Kuester got Tayshaun Prince back into the game at that point for Charlie Villaneuva to play with four other bench players – Rodney Stuckey, Jason Maxiell, Austin Daye and Ben Gordon. By the time he ushered Tracy McGrady, Greg Monroe and Rip Hamilton back before the midway point of the quarter, Miami led 88-81. The Pistons never cut it to less than four, though they had three shots to cut into that four-point deficit in the final two minutes and missed each time.
The Heat opened the quarter with a small lineup that had superstars Chris Bosh (center) and LeBron James (power forward) lined up with three shooters: Eddie House, Mike Miller and Jones.
“The matchups – that’s exactly what happened,” Kuester said. “They went small and we went with our normal second group. It was tough for AD and Charlie to match up with their shooters, so you have to make a decision.”
It was at the other end, though, where the Pistons really allowed the comeback. On their first eight possessions over those five-plus minutes, the Pistons went 0 of 6 with two turnovers.
“We just couldn’t score the ball,” Daye said. “It’s hard. I don’t think the group that was in there had a good rhythm and they kind of capitalized on it. It was just an unfortunate situation. The guys out there were clicking on all cylinders. They were running plays that benefited who they had out there and we weren’t able to do it.”
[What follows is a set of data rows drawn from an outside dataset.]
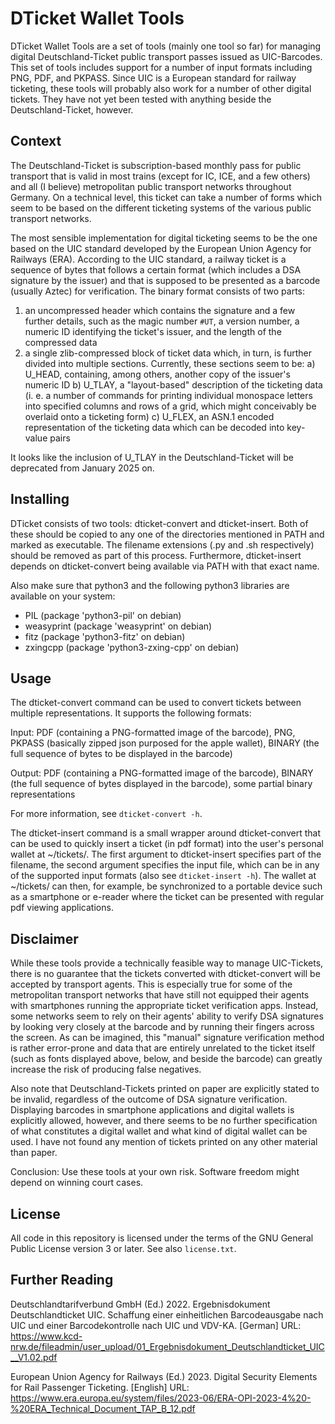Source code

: # DTicket Wallet Tools

DTicket Wallet Tools are a set of tools (mainly one tool so far) for
managing digital Deutschland-Ticket public transport passes issued as
UIC-Barcodes. This set of tools includes support for a number of input
formats including PNG, PDF, and PKPASS. Since UIC is a European standard
for railway ticketing, these tools will probably also work for a number
of other digital tickets. They have not yet been tested with anything
beside the Deutschland-Ticket, however.


## Context

The Deutschland-Ticket is subscription-based monthly pass for public
transport that is valid in most trains (except for IC, ICE, and a few
others) and all (I believe) metropolitan public transport networks
throughout Germany. On a technical level, this ticket can take a number
of forms which seem to be based on the different ticketing systems of
the various public transport networks.

The most sensible implementation for digital ticketing seems to be the
one based on the UIC standard developed by the European Union Agency
for Railways (ERA). According to the UIC standard, a railway ticket is
a sequence of bytes that follows a certain format (which includes a DSA
signature by the issuer) and that is supposed to be presented as a barcode
(usually Aztec) for verification. The binary format consists of two parts:

1. an uncompressed header which contains the signature and a few further
   details, such as the magic number `#UT`, a version number, a numeric ID
   identifying the ticket's issuer, and the length of the compressed data
2. a single zlib-compressed block of ticket data which, in turn, is
   further divided into multiple sections. Currently, these sections
   seem to be:
    a) U_HEAD, containing, among others, another copy of the issuer's
       numeric ID
    b) U_TLAY, a "layout-based" description of the ticketing data (i. e.
       a number of commands for printing individual monospace letters
       into specified columns and rows of a grid, which might conceivably
       be overlaid onto a ticketing form)
    c) U_FLEX, an ASN.1 encoded representation of the ticketing data
       which can be decoded into key-value pairs

It looks like the inclusion of U_TLAY in the Deutschland-Ticket will be
deprecated from January 2025 on.


## Installing

DTicket consists of two tools: dticket-convert and dticket-insert. Both of
these should be copied to any one of the directories mentioned in PATH and
marked as executable. The filename extensions (.py and .sh respectively)
should be removed as part of this process. Furthermore, dticket-insert
depends on dticket-convert being available via PATH with that exact name.

Also make sure that python3 and the following python3 libraries are
available on your system:

* PIL (package 'python3-pil' on debian)
* weasyprint (package 'weasyprint' on debian)
* fitz (package 'python3-fitz' on debian)
* zxingcpp (package 'python3-zxing-cpp' on debian)


## Usage

The dticket-convert command can be used to convert tickets between
multiple representations. It supports the following formats:

Input: PDF (containing a PNG-formatted image of the barcode), PNG,
PKPASS (basically zipped json purposed for the apple wallet), BINARY
(the full sequence of bytes to be displayed in the barcode)

Output: PDF (containing a PNG-formatted image of the barcode), BINARY
(the full sequence of bytes displayed in the barcode), some partial
binary representations

For more information, see `dticket-convert -h`.


The dticket-insert command is a small wrapper around dticket-convert that
can be used to quickly insert a ticket (in pdf format) into the user's
personal wallet at ~/tickets/. The first argument to dticket-insert
specifies part of the filename, the second argument specifies the input
file, which can be in any of the supported input formats (also see
`dticket-insert -h`). The wallet at ~/tickets/ can then, for example,
be synchronized to a portable device such as a smartphone or e-reader
where the ticket can be presented with regular pdf viewing applications.


## Disclaimer

While these tools provide a technically feasible way to manage
UIC-Tickets, there is no guarantee that the tickets converted with
dticket-convert will be accepted by transport agents. This is especially
true for some of the metropolitan transport networks that have still not
equipped their agents with smartphones running the appropriate ticket
verification apps. Instead, some networks seem to rely on their agents'
ability to verify DSA signatures by looking very closely at the barcode
and by running their fingers across the screen. As can be imagined,
this "manual" signature verification method is rather error-prone and
data that are entirely unrelated to the ticket itself (such as fonts
displayed above, below, and beside the barcode) can greatly increase
the risk of producing false negatives.

Also note that Deutschland-Tickets printed on paper are explicitly stated
to be invalid, regardless of the outcome of DSA signature verification.
Displaying barcodes in smartphone applications and digital wallets
is explicitly allowed, however, and there seems to be no further
specification of what constitutes a digital wallet and what kind of
digital wallet can be used. I have not found any mention of tickets
printed on any other material than paper.

Conclusion: Use these tools at your own risk. Software freedom might
depend on winning court cases.


## License

All code in this repository is licensed under the terms of the GNU
General Public License version 3 or later. See also `license.txt`.


## Further Reading

Deutschlandtarifverbund GmbH (Ed.) 2022. Ergebnisdokument
Deutschlandticket UIC. Schaffung einer einheitlichen Barcodeausgabe
nach UIC und einer Barcodekontrolle nach UIC und VDV-KA. [German] URL:
<https://www.kcd-nrw.de/fileadmin/user_upload/01_Ergebnisdokument_Deutschlandticket_UIC__V1.02.pdf>

European Union Agency for Railways (Ed.) 2023. Digital
Security Elements for Rail Passenger Ticketing. [English] URL:
<https://www.era.europa.eu/system/files/2023-06/ERA-OPI-2023-4%20-%20ERA_Technical_Document_TAP_B_12.pdf>
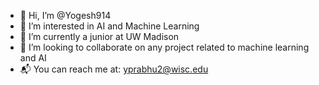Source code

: - 👋 Hi, I’m @Yogesh914
- 👀 I’m interested in AI and Machine Learning
- 🌱 I’m currently a junior at UW Madison
- 💞️ I’m looking to collaborate on any project related to machine learning and AI
- 📬 You can reach me at: yprabhu2@wisc.edu

<!---
Yogesh914/Yogesh914 is a ✨ special ✨ repository because its `README.md` (this file) appears on your GitHub profile.
You can click the Preview link to take a look at your changes.
--->
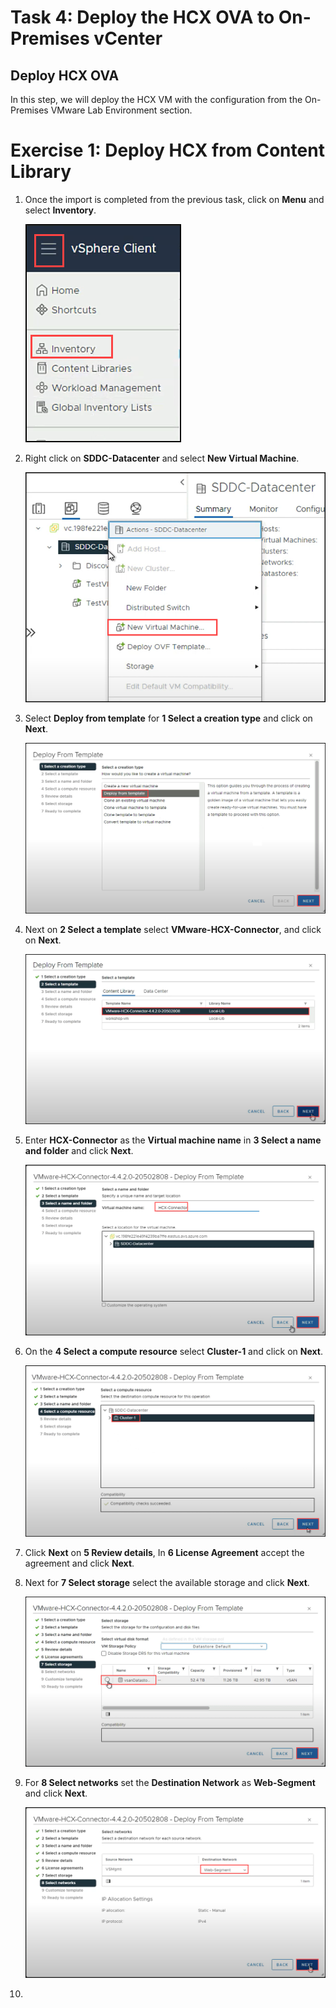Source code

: # Task 4: Deploy the HCX OVA to On-Premises vCenter

## Deploy HCX OVA

In this step, we will deploy the HCX VM with the configuration from the On-Premises VMware Lab Environment section.

# Exercise 1: Deploy HCX from Content Library

1. Once the import is completed from the previous task, click on **Menu** and select **Inventory**. 

    ![](Images/Mod2Task4Pic1.png)
    
2. Right click on **SDDC-Datacenter** and select **New Virtual Machine**.

    ![](Images/Mod2Task4Pic2.png)
   
3. Select **Deploy from template** for **1 Select a creation type** and click on **Next**.

    ![](Images/Mod2Task4Pic3.png)
    
4. Next on **2 Select a template** select **VMware-HCX-Connector**, and click on **Next**.    

    ![](Images/Mod2Task4Pic4.png)
    
5. Enter **HCX-Connector** as the **Virtual machine name** in **3 Select a name and folder** and click **Next**.  

     ![](Images/Mod2Task4Pic5.png) 
     
6. On the **4 Select a compute resource** select **Cluster-1** and click on **Next**.

     ![](Images/Mod2Task4Pic6.png)
     
7. Click **Next** on **5 Review details**, In **6 License Agreement** accept the agreement and click **Next**.

8. Next for **7 Select storage** select the available storage and click **Next**.

    ![](Images/Mod2Task4Pic8.png)
  
9. For **8 Select networks** set the **Destination Network** as **Web-Segment** and click **Next**.
  
     ![](Images/Mod2Task4Pic9.png)

10.    

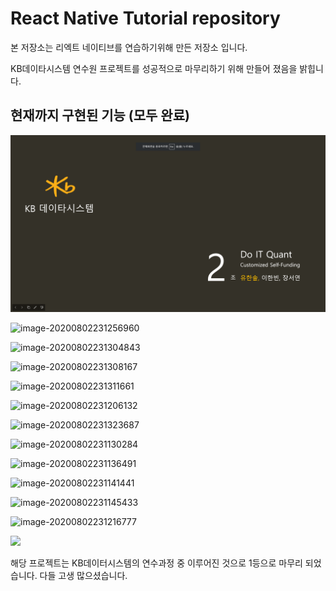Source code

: # React Native Tutorial repository

본 저장소는 리엑트 네이티브를 연습하기위해 만든 저장소 입니다.

KB데이타시스템 연수원 프로젝트를 성공적으로 마무리하기 위해 만들어 졌음을 밝힙니다.



## 현재까지 구현된 기능 (모두 완료)

![image-20200802231248800](./README_Images/image-20200802231248800.png)

![image-20200802231256960](C:\Users\c\AppData\Roaming\Typora\typora-user-images\image-20200802231256960.png)

![image-20200802231304843](C:\Users\c\AppData\Roaming\Typora\typora-user-images\image-20200802231304843.png)

![image-20200802231308167](C:\Users\c\AppData\Roaming\Typora\typora-user-images\image-20200802231308167.png)

![image-20200802231311661](C:\Users\c\AppData\Roaming\Typora\typora-user-images\image-20200802231311661.png)

![image-20200802231206132](C:\Users\c\AppData\Roaming\Typora\typora-user-images\image-20200802231206132.png)

![image-20200802231323687](C:\Users\c\AppData\Roaming\Typora\typora-user-images\image-20200802231323687.png)

![image-20200802231130284](C:\Users\c\AppData\Roaming\Typora\typora-user-images\image-20200802231130284.png)

![image-20200802231136491](C:\Users\c\AppData\Roaming\Typora\typora-user-images\image-20200802231136491.png)

![image-20200802231141441](C:\Users\c\AppData\Roaming\Typora\typora-user-images\image-20200802231141441.png)

![image-20200802231145433](C:\Users\c\AppData\Roaming\Typora\typora-user-images\image-20200802231145433.png)

![image-20200802231216777](C:\Users\c\AppData\Roaming\Typora\typora-user-images\image-20200802231216777.png)

![](C:\Users\c\AppData\Roaming\Typora\typora-user-images\image-20200802231149757.png)



해당 프로젝트는 KB데이터시스템의 연수과정 중 이루어진 것으로 1등으로 마무리 되었습니다. 다들 고생 많으셨습니다.

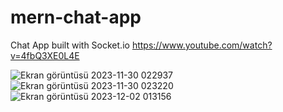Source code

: # mern-chat-app
Chat App built with Socket.io
https://www.youtube.com/watch?v=4fbQ3XE0L4E

![Ekran görüntüsü 2023-11-30 022937](https://github.com/ahmetkasap1/mern-chat-app/assets/150008704/e36282ed-5dd6-44a8-adb0-339c03dac121) ![Ekran görüntüsü 2023-11-30 023220](https://github.com/ahmetkasap1/mern-chat-app/assets/150008704/876c2637-e9bf-47be-98f5-5fa8cd0f7006)
![Ekran görüntüsü 2023-12-02 013156](https://github.com/ahmetkasap1/mern-chat-app/assets/150008704/8674d7b6-c604-49ad-827c-c93c49f4daa4)

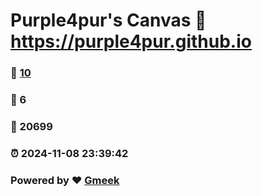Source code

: # Purple4pur's Canvas :link: https://purple4pur.github.io 
### :page_facing_up: [10](https://purple4pur.github.io/tag.html) 
### :speech_balloon: 6 
### :hibiscus: 20699 
### :alarm_clock: 2024-11-08 23:39:42 
### Powered by :heart: [Gmeek](https://github.com/Meekdai/Gmeek)
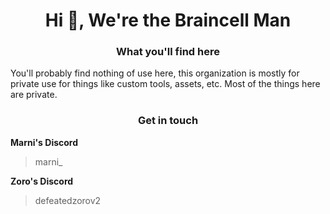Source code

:<h1 align="center">Hi 👋, We're the Braincell Man</h1>

<h3 align="center">What you'll find here</h1>
You'll probably find nothing of use here, this organization is mostly for private use for things like custom tools, assets, etc. Most of the things here are private.

<h3 align="center">Get in touch</h1>

**Marni's Discord**
> marni_

**Zoro's Discord**
> defeatedzorov2
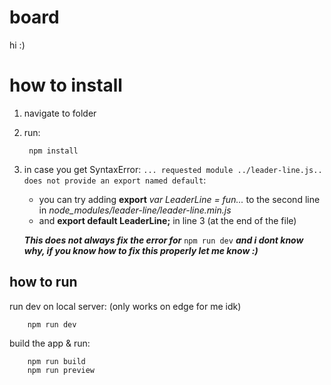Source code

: # board

hi :)

# how to install

1. navigate to folder
2. run:

        npm install

3. in case you get SyntaxError: `... requested module ../leader-line.js.. does not provide an export named default`:
    - you can try adding **export** *var LeaderLine = fun...* to the second line in *node_modules/leader-line/leader-line.min.js*
    - and **export default LeaderLine;** in line 3 (at the end of the file)
    
    ***This does not always fix the error for*** `npm run dev` ***and i dont know why, if you know how to fix this properly let me know :)***

## how to run

run dev on local server: (only works on edge for me idk)

        npm run dev

build the app & run:

        npm run build
        npm run preview
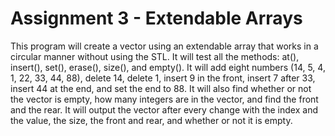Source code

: # Assignment 3 - Extendable Arrays  
This program will create a vector using an extendable array that works in a
circular manner without using the <vector> STL. It will test all the methods:
at(), insert(), set(), erase(), size(), and empty(). It will add eight
numbers (14, 5, 4, 1, 22, 33, 44, 88), delete 14, delete 1, insert 9 in the
front, insert 7 after 33, insert 44 at the end, and set the end to 88. It
will also find whether or not the vector is empty, how many integers are in
the vector, and find the front and the rear. It will output the vector after
every change with the index and the value, the size, the front and rear, and
whether or not it is empty.
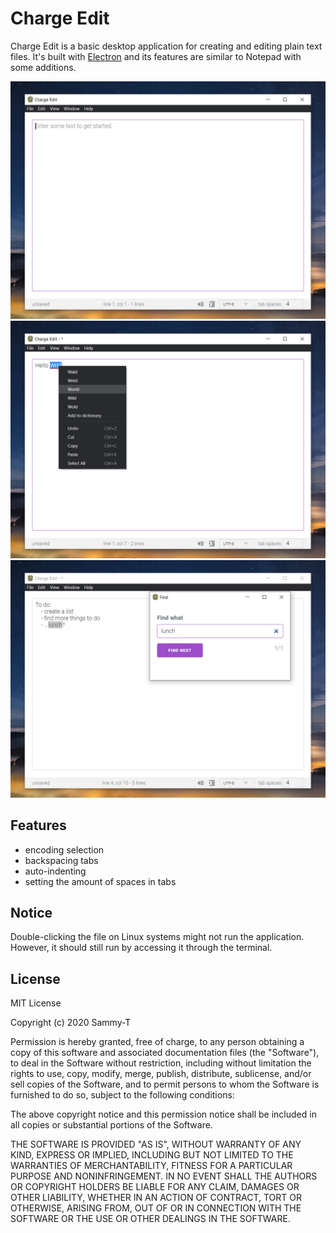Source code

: # Charge Edit
Charge Edit is a basic desktop application for creating and editing plain text files. It's built with [Electron](https://github.com/electron/electron) and its features are similar to Notepad with some additions.

<img src="/gh-img/screen-1.jpg" />
<img src="/gh-img/screen-2.jpg" />
<img src="/gh-img/screen-3.jpg" />

## Features
- encoding selection
- backspacing tabs
- auto-indenting
- setting the amount of spaces in tabs

## Notice
Double-clicking the file on Linux systems might not run the application. However, it should still run by accessing it through the terminal.

## License
MIT License

Copyright (c) 2020 Sammy-T

Permission is hereby granted, free of charge, to any person obtaining a copy
of this software and associated documentation files (the "Software"), to deal
in the Software without restriction, including without limitation the rights
to use, copy, modify, merge, publish, distribute, sublicense, and/or sell
copies of the Software, and to permit persons to whom the Software is
furnished to do so, subject to the following conditions:

The above copyright notice and this permission notice shall be included in all
copies or substantial portions of the Software.

THE SOFTWARE IS PROVIDED "AS IS", WITHOUT WARRANTY OF ANY KIND, EXPRESS OR
IMPLIED, INCLUDING BUT NOT LIMITED TO THE WARRANTIES OF MERCHANTABILITY,
FITNESS FOR A PARTICULAR PURPOSE AND NONINFRINGEMENT. IN NO EVENT SHALL THE
AUTHORS OR COPYRIGHT HOLDERS BE LIABLE FOR ANY CLAIM, DAMAGES OR OTHER
LIABILITY, WHETHER IN AN ACTION OF CONTRACT, TORT OR OTHERWISE, ARISING FROM,
OUT OF OR IN CONNECTION WITH THE SOFTWARE OR THE USE OR OTHER DEALINGS IN THE
SOFTWARE.
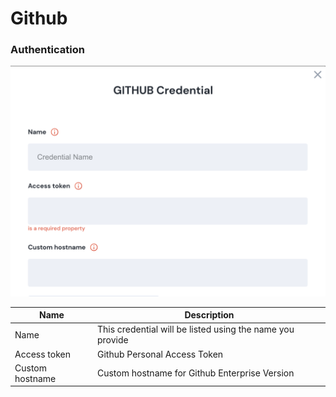 # Github

### Authentication

![Information needed to onboard Github connector](<../../.gitbook/assets/Screen Shot 2022-06-15 at 8.10.38 PM.png>)



| Name            | Description                                               |
| --------------- | --------------------------------------------------------- |
| Name            | This credential will be listed using the name you provide |
| Access token    | Github Personal Access Token                              |
| Custom hostname | Custom hostname for Github Enterprise Version             |
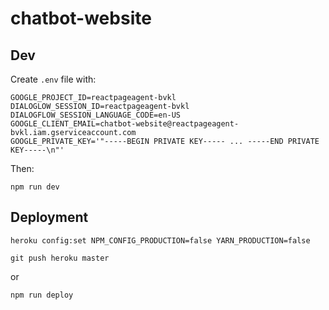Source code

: # chatbot-website

## Dev

Create `.env` file with:

    GOOGLE_PROJECT_ID=reactpageagent-bvkl
    DIALOGLOW_SESSION_ID=reactpageagent-bvkl
    DIALOGFLOW_SESSION_LANGUAGE_CODE=en-US
    GOOGLE_CLIENT_EMAIL=chatbot-website@reactpageagent-bvkl.iam.gserviceaccount.com
    GOOGLE_PRIVATE_KEY='"-----BEGIN PRIVATE KEY----- ... -----END PRIVATE KEY-----\n"'

Then:

    npm run dev

## Deployment

    heroku config:set NPM_CONFIG_PRODUCTION=false YARN_PRODUCTION=false

    git push heroku master

or

    npm run deploy
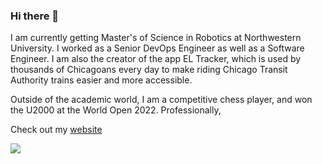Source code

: ### Hi there 👋

I am currently getting Master's of Science in Robotics at Northwestern University. I worked as a Senior DevOps Engineer as well as a Software Engineer. I am also the creator of the app EL Tracker, which is used by thousands of Chicagoans every day to make riding Chicago Transit Authority trains easier and more accessible.

Outside of the academic world, I am a competitive chess player, and won the U2000 at the World Open 2022. Professionally,

Check out my [website](https://davidk.tech)

![](https://komarev.com/ghpvc/?username=KhachDavid)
After shooting 60 percent or better throughout the first half and 59.6 percent through three quarters, the Pistons slumped to a dreadful 21 percent – 4 of 19 – in the fourth quarter.
“It’s always frustrating when you lose a game when you control the game,” Monroe said. “I think we controlled the tempo of the game. We had control of the game all the way to the fourth quarter. We just couldn’t finish the game out. I don’t think we stopped playing hard. I think they just turned it up a notch and we have to match that – we didn’t.”
It’s been the story of their season, one they began to write in the very first game.
“They were doing a good job, but we definitely missed some easy shots,” Daye said of the fourth-quarter fizzle. “We missed some opportunities.”